The spatial release ability of ISSNHL group was the same as the control group

In the process of speech masking, the cognitive processing systems need to use some certain clues, including the visual information such as lip shape and body posture, familiarity with the spatial position and the contents of the speech, and other related information like voice are all related to this cognitive process.

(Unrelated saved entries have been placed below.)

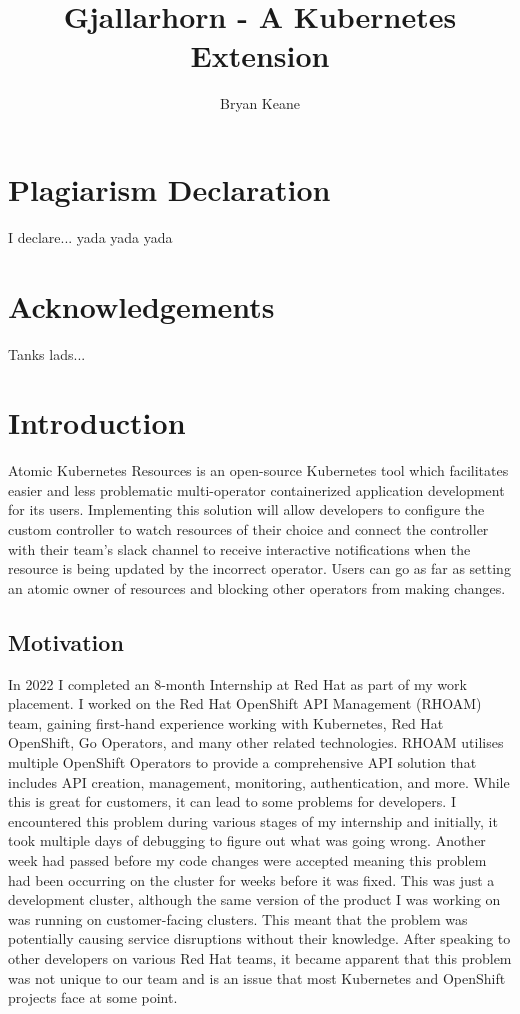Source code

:\documentclass{article}
\title{Gjallarhorn - A Kubernetes Extension}
\author{Bryan Keane}
\begin{document}
\maketitle
\newpage

\tableofcontents
\newpage

\listoffigures
\newpage

\listoftables
\newpage

\section{Plagiarism Declaration}
I declare... yada yada yada
\section{Acknowledgements}
Tanks lads... 

\section{Introduction}
Atomic Kubernetes Resources is an open-source Kubernetes tool which facilitates easier and less problematic multi-operator containerized application development for its users. Implementing this solution will allow developers to configure the custom controller to watch resources of their choice and connect the controller with their team’s slack channel to receive interactive notifications when the resource is being updated by the incorrect operator. Users can go as far as setting an atomic owner of resources and blocking other operators from making changes.

\subsection{Motivation}
In 2022 I completed an 8-month Internship at Red Hat as part of my work placement. I worked on the Red Hat OpenShift API Management (RHOAM) team, gaining first-hand experience working with Kubernetes, Red Hat OpenShift, Go Operators, and many other related technologies. RHOAM utilises multiple OpenShift Operators to provide a comprehensive API solution that includes API creation, management, monitoring, authentication, and more. While this is great for customers, it can lead to some problems for developers. 
I encountered this problem during various stages of my internship and initially, it took multiple days of debugging to figure out what was going wrong. Another week had passed before my code changes were accepted meaning this problem had been occurring on the cluster for weeks before it was fixed. This was just a development cluster, although the same version of the product I was working on was running on customer-facing clusters. This meant that the problem was potentially causing service disruptions without their knowledge. After speaking to other developers on various Red Hat teams, it became apparent that this problem was not unique to our team and is an issue that most Kubernetes and OpenShift projects face at some point.
\end{document}
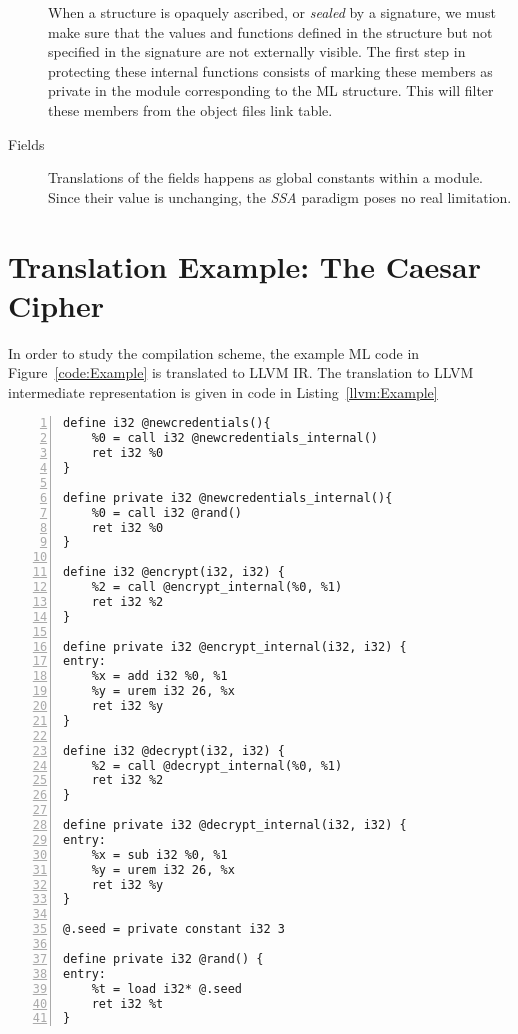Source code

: \documentclass[10pt,a4paper]{report}
\begin{document}
\begin{description}
When a structure is opaquely ascribed, or \emph{sealed} by a signature, we must make sure that the values and functions defined in the structure but not specified in the signature are not externally visible. The first step in protecting these internal functions consists of marking these members as private in the module corresponding to the ML structure. This will filter these members from the object files link table. %


\item[Fields]
Translations of the fields happens as global constants within a module. Since their value is unchanging, the \emph{SSA} paradigm poses no real limitation.

\end{description}

\section{Translation Example: The Caesar Cipher}
In order to study the compilation scheme, the example ML code in Figure~\ref{code:Example} is translated to LLVM IR. The translation to LLVM intermediate representation is given in code in Listing~\ref{llvm:Example}

\begin{lstlisting}[frame=single,numbers=left, language={[x86masm]Assembler}, caption=LLVM IR for the example,
label=llvm:Example]
define i32 @newcredentials(){
	%0 = call i32 @newcredentials_internal()
	ret i32 %0
}

define private i32 @newcredentials_internal(){
	%0 = call i32 @rand()
	ret i32 %0
}

define i32 @encrypt(i32, i32) {
	%2 = call @encrypt_internal(%0, %1)
	ret i32 %2
}

define private i32 @encrypt_internal(i32, i32) { 
entry:
	%x = add i32 %0, %1
	%y = urem i32 26, %x 
	ret i32 %y
}

define i32 @decrypt(i32, i32) { 
	%2 = call @decrypt_internal(%0, %1)
	ret i32 %2
}

define private i32 @decrypt_internal(i32, i32) { 
entry:
	%x = sub i32 %0, %1
	%y = urem i32 26, %x 
	ret i32 %y
}

@.seed = private constant i32 3	

define private i32 @rand() {
entry:
	%t = load i32* @.seed
	ret i32 %t
}
\end{lstlisting}
\end{document}
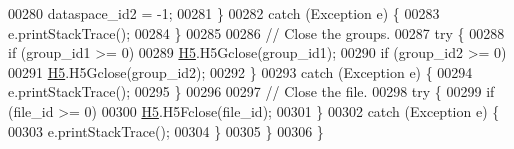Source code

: \begin{DoxyCode}
00280             dataspace\_id2 = -1;
00281         \}
00282         \textcolor{keywordflow}{catch} (Exception e) \{
00283             e.printStackTrace();
00284         \}
00285 
00286         \textcolor{comment}{// Close the groups.}
00287         \textcolor{keywordflow}{try} \{
00288             \textcolor{keywordflow}{if} (group\_id1 >= 0)
00289                 \hyperlink{namespace_h5}{H5}.H5Gclose(group\_id1);
00290             \textcolor{keywordflow}{if} (group\_id2 >= 0)
00291                 \hyperlink{namespace_h5}{H5}.H5Gclose(group\_id2);
00292         \}
00293         \textcolor{keywordflow}{catch} (Exception e) \{
00294             e.printStackTrace();
00295         \}
00296 
00297         \textcolor{comment}{// Close the file.}
00298         \textcolor{keywordflow}{try} \{
00299             \textcolor{keywordflow}{if} (file\_id >= 0)
00300                 \hyperlink{namespace_h5}{H5}.H5Fclose(file\_id);
00301         \}
00302         \textcolor{keywordflow}{catch} (Exception e) \{
00303             e.printStackTrace();
00304         \}
00305     \}
00306 \}
\end{DoxyCode}
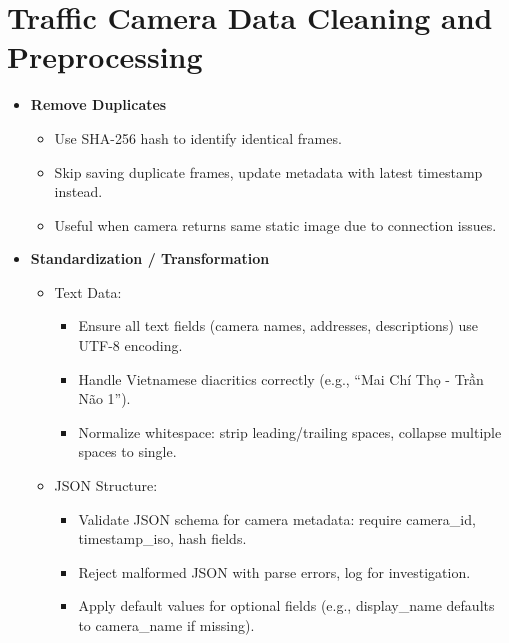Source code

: \section{Traffic Camera Data Cleaning and Preprocessing} 
\begin{itemize}
\item \textbf{Remove Duplicates} 
\begin{itemize}
    \item Use SHA-256 hash to identify identical frames.
    \item Skip saving duplicate frames, update metadata with latest timestamp instead.
    \item Useful when camera returns same static image due to connection issues.
\end{itemize}

\item \textbf{Standardization / Transformation}
\begin{itemize}
\item Text Data:
\begin{itemize}
\item Ensure all text fields (camera names, addresses, descriptions) use UTF-8 encoding.
\item Handle Vietnamese diacritics correctly (e.g., “Mai Chí Thọ - Trần Não 1”).
\item Normalize whitespace: strip leading/trailing spaces, collapse multiple spaces to single.
\end{itemize}
\item JSON Structure:
\begin{itemize}
\item Validate JSON schema for camera metadata: require camera\_id, timestamp\_iso, hash fields.
\item Reject malformed JSON with parse errors, log for investigation.
\item Apply default values for optional fields (e.g., display\_name defaults to camera\_name if missing).
\end{itemize}
\end{itemize}
\end{itemize}





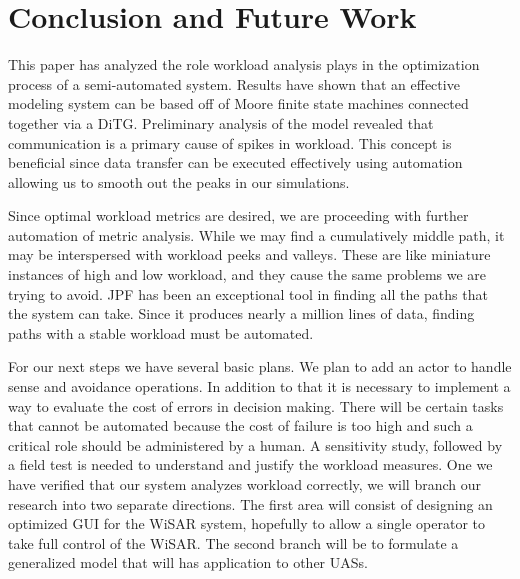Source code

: \section{Conclusion and Future Work}
This paper has analyzed the role workload analysis plays in the optimization process of a semi-automated system. Results have shown that an effective modeling system can be based off of Moore finite state machines connected together via a DiTG. Preliminary analysis of the model revealed that communication is a primary cause of spikes in workload. This concept is beneficial since data transfer can be executed effectively using automation allowing us to smooth out the peaks in our simulations.

Since optimal workload metrics are desired, we are proceeding with further
automation of metric analysis. While we may find a cumulatively middle path, it may be interspersed with workload peeks and valleys. These are like miniature instances of high and low workload, and they cause the same problems we are trying to avoid. JPF has been an exceptional tool in finding all the paths that the system can take. Since it produces nearly a million lines of data, finding paths with a stable workload must be automated.

For our next steps we have several basic plans. We plan to  add an actor to handle sense and avoidance operations. In addition to that it is necessary to implement a way to evaluate the cost of errors in decision making. There will be certain tasks that cannot be automated because the cost of failure is too high and such a critical role should be administered by a human. A sensitivity study, followed by a field test is needed to understand and justify the workload measures. One we have verified that our system analyzes workload correctly, we will branch our research into two separate directions. The first area will consist of designing an optimized GUI for the WiSAR system, hopefully to allow a single operator to take full control of the WiSAR.  The second branch will be to formulate a generalized model that will has application to other UASs.
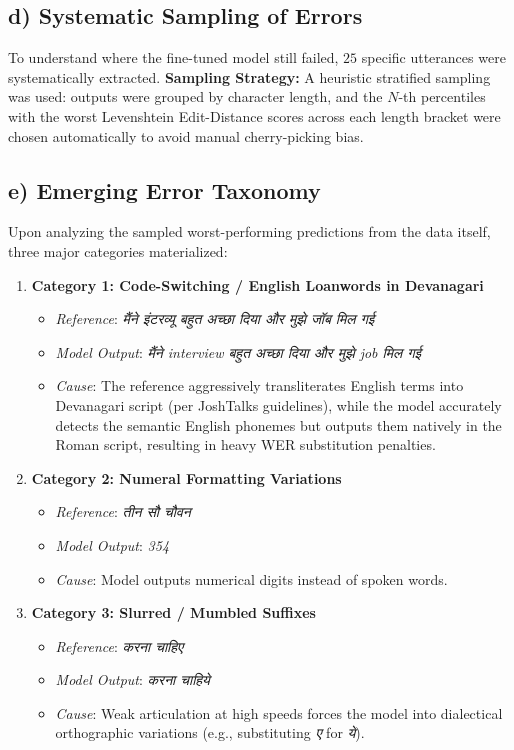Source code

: \documentclass[11pt]{article}
\begin{document}
\subsection*{d) Systematic Sampling of Errors}
To understand where the fine-tuned model still failed, $25$ specific utterances were systematically extracted. \textbf{Sampling Strategy:} A heuristic stratified sampling was used: outputs were grouped by character length, and the $N$-th percentiles with the worst Levenshtein Edit-Distance scores across each length bracket were chosen automatically to avoid manual cherry-picking bias.

\subsection*{e) Emerging Error Taxonomy}
Upon analyzing the sampled worst-performing predictions from the data itself, three major categories materialized:
\begin{enumerate}[leftmargin=*]
    \def\labelitemi{--}
    \item \textbf{Category 1: Code-Switching / English Loanwords in Devanagari}
    \begin{itemize}[noitemsep]
        \item \textit{Reference}: \textsl{\texthindi{मैंने इंटरव्यू बहुत अच्छा दिया और मुझे जॉब मिल गई}} 
        \item \textit{Model Output}: \textsl{\texthindi{मैंने interview बहुत अच्छा दिया और मुझे job मिल गई}}
        \item \textit{Cause}: The reference aggressively transliterates English terms into Devanagari script (per JoshTalks guidelines), while the model accurately detects the semantic English phonemes but outputs them natively in the Roman script, resulting in heavy WER substitution penalties.
    \end{itemize}
    \item \textbf{Category 2: Numeral Formatting Variations}
    \begin{itemize}[noitemsep]
        \item \textit{Reference}: \textsl{\texthindi{तीन सौ चौवन}}
        \item \textit{Model Output}: \textsl{\texthindi{354}}
        \item \textit{Cause}: Model outputs numerical digits instead of spoken words. 
    \end{itemize}
    \item \textbf{Category 3: Slurred / Mumbled Suffixes}
    \begin{itemize}[noitemsep]
        \item \textit{Reference}: \textsl{\texthindi{करना चाहिए}}
        \item \textit{Model Output}: \textsl{\texthindi{करना चाहिये}}
        \item \textit{Cause}: Weak articulation at high speeds forces the model into dialectical orthographic variations (e.g., substituting \textsl{ए} for \textsl{ये}).
    \end{itemize}
\end{enumerate}
\end{document}
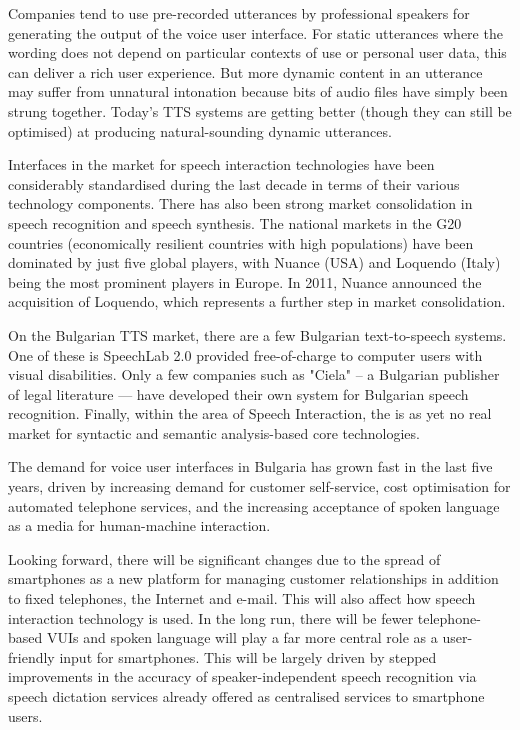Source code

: \begin{multicols}{2}
Companies tend to use pre-recorded utterances by professional speakers for generating the output of the voice user interface. For static utterances where the wording does not depend on particular contexts of use or personal user data, this can deliver a rich user experience. But more dynamic content in an utterance may suffer from unnatural intonation because bits of audio files have simply been strung together. Today’s TTS systems are getting better (though they can still be optimised) at producing natural-sounding dynamic utterances.  

Interfaces in the market for speech interaction technologies have been considerably standardised during the last decade in terms of their various technology components. There has also been strong market consolidation in speech recognition and speech synthesis. The national markets in the G20 countries (economically resilient countries with high populations) have been dominated by just five global players, with Nuance (USA) and Loquendo (Italy) being the most prominent players in Europe. In 2011, Nuance announced the acquisition of Loquendo, which represents a further step in market consolidation.

On the Bulgarian TTS market, there are a few Bulgarian text-to-speech systems. One of these is SpeechLab 2.0 provided free-of-charge to computer users with visual disabilities. Only a few companies such as "Ciela" – a Bulgarian publisher of legal literature — have developed their own system for Bulgarian speech recognition. Finally, within the area of Speech Interaction, the is as yet no real market for syntactic and semantic analysis-based core technologies. 

The demand for voice user interfaces in Bulgaria has grown fast in the last five years, driven by increasing demand for customer self-service, cost optimisation for automated telephone services, and the increasing acceptance of spoken language as a media for human-machine interaction. 

Looking forward, there will be significant changes due to the spread of smartphones as a new platform for managing customer relationships in addition to fixed telephones, the Internet and e-mail. This will also affect how speech interaction technology is used. In the long run, there will be fewer telephone-based VUIs and spoken language will play a far more central role as a user-friendly input for smartphones. This will be largely driven by stepped improvements in the accuracy of speaker-independent speech recognition via speech dictation services already offered as centralised services to smartphone users. 




\end{multicols}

It has been well documented that spatially separating the target signal from the masker can improve the recognition of the target signal12,13. The performance of speech perception in different types of masking and the ability that separating target signal from masking by using spatial separation cues reflect the central auditory processing and cognitive function. After unilateral hearing loss, learning-induced changes in adult tonotopic map plasticity are traditionally thought to require the precisely-timed involvement of neuromodulators recruited by arousal or attention. In this study, there was no difference in the ability of using spatial cues between the two groups, namely there was no difference in the higher cognitive function.

Limitations

First, longitudinal follow-up can determine whether the central changes of these patients can be improved and whether intervention is needed, which is of greater clinical importance. Secondly, further electrophysiological studies, such as frequency following response (FFR) or auditory brainstem response(ABR), can be carried out on the patients in the follow-up to locate the lesion site of central auditory system. Finally, although there are some deficiencies, the preliminary exploration of this paper confirmed that patients who have complete recovery of pure tone audiometry after uISSNHL do have difficulties in SIN perception, which is worthy of attention, and also provides scientific basis for the treatment of unilateral sudden deafness. In addition, our study sample is relatively small and further study is needed in the future.

Conclusions

This study is to explore the SIN perception among uISSNHL patients after complete recovery of pure tone audiometry under different types of masking conditions. The results of this study indicated that with peripheral auditory function completely recovery, there were still some abnormalities in the function of central auditory system, resulting in the impairment of speech perception under speech masking. We speculated that it may be related to the central compensation induced by unilateral sudden deafness, and further follow-up is needed. However, the higher cognitive function of using spatial cues of the ISSNHL group was the normal as the control group.